Challenges we ran into
There were many front-end and back-end issues, but they ultimately helped us learn. On the front-end, the biggest problem was using Django with the browser to bring this experience to the user. Also, on the back-end, we found using Keras to be an issue during the start of the process, so we had to switch our frameworks mid-way.
Accomplishments that we're proud of
An accomplishment was being able to bring both sides of the development process together. Specifically, creating a UI with a back-end was a painful but rewarding experience. Also, implementing cool machine learning models that could actually find fake data was really exciting.
What we learned
One of our biggest lessons was to use libraries more effectively to tackle the problem at hand.
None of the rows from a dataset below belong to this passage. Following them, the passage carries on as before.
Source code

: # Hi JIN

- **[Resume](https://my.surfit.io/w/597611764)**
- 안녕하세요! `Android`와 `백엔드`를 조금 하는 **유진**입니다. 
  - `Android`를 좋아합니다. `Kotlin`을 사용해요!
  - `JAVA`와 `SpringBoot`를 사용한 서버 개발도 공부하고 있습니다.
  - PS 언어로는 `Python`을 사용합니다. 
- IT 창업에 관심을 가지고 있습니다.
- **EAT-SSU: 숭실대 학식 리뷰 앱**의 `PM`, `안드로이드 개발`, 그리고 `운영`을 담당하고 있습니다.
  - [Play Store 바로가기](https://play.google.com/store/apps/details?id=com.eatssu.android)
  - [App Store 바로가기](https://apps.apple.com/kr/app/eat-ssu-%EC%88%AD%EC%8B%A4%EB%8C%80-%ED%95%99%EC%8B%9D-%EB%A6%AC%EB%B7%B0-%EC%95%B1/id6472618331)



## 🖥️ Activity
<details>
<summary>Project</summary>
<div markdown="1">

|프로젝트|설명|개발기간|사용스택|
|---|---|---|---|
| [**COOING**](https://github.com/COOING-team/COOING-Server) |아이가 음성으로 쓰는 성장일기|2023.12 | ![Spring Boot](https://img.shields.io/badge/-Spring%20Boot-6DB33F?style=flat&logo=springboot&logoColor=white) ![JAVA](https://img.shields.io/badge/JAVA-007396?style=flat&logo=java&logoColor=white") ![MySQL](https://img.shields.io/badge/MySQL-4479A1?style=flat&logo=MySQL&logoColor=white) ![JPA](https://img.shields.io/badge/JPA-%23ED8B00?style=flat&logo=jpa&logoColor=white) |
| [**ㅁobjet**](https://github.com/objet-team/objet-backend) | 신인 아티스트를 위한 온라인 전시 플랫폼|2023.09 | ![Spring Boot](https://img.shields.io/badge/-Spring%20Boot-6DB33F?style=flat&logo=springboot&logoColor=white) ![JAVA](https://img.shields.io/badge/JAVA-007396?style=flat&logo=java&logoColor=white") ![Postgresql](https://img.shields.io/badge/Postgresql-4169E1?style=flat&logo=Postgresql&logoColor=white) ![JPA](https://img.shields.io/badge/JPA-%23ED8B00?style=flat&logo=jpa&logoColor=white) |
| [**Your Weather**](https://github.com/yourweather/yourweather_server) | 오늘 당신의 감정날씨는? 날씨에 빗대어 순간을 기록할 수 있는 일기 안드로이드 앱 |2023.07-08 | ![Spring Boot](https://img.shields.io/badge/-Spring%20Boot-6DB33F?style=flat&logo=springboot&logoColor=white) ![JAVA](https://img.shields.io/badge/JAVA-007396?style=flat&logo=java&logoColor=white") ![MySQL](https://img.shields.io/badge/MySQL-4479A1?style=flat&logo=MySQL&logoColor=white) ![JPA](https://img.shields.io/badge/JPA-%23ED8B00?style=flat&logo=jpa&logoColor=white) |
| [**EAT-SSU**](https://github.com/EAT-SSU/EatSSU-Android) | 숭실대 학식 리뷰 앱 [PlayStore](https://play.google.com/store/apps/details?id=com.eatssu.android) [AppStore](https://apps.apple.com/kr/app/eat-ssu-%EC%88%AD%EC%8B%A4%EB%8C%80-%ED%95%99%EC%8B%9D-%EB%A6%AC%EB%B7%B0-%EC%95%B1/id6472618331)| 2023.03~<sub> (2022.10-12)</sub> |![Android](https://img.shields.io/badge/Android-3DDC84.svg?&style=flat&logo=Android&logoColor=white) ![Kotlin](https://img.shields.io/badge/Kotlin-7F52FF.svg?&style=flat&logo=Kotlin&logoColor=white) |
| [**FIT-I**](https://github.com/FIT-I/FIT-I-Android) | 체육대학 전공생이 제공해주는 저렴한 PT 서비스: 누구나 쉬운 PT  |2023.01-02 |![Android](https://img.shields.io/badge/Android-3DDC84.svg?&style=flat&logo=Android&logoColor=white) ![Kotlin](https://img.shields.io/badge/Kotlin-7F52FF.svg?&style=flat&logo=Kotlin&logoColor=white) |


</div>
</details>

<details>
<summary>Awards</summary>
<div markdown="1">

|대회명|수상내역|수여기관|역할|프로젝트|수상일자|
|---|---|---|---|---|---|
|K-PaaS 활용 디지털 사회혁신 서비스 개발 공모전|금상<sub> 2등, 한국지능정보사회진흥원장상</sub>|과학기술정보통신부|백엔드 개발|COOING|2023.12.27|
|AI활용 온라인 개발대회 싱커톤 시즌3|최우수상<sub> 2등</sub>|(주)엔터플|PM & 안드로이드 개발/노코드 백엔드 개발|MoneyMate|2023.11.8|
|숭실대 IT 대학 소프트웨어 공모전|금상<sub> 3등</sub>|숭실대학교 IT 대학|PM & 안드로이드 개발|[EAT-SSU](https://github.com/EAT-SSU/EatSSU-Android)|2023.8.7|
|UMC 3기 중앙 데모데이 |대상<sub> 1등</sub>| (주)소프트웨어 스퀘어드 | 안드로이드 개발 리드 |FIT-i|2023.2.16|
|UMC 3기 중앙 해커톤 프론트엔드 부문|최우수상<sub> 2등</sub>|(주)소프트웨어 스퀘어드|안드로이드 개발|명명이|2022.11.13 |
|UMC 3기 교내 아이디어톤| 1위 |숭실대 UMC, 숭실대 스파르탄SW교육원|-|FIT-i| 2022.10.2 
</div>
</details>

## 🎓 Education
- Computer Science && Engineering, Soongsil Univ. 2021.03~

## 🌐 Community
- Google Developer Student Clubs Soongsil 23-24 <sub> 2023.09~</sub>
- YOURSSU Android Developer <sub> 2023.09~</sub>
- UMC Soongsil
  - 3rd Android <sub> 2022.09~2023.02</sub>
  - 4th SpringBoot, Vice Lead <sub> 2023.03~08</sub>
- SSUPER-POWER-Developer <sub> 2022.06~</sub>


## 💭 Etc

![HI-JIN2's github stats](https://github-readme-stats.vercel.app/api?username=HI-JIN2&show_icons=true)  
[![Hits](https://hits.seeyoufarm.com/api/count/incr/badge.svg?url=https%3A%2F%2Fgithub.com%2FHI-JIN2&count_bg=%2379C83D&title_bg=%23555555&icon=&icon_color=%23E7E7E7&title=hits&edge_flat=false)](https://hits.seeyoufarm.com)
We started creating a machine learning model by using Keras in Python, which turned out to be ineffective to implement what we needed. After much help from the mentors, we played with other libraries that made it easier to implement linear regression, for example.
What's next for Financial Outlier Detection System (FODS)
Eventually, we aim to use a sophisticated statistical tools to analyze the data. For example, a Random Forrest Tree could have been used to identify key characteristics of data, helping us decide our linear regression models before building them. Also, one cool idea is to search for linearly dependent columns in data. They would help find outliers and eliminate trivial or useless variables in new data quickly.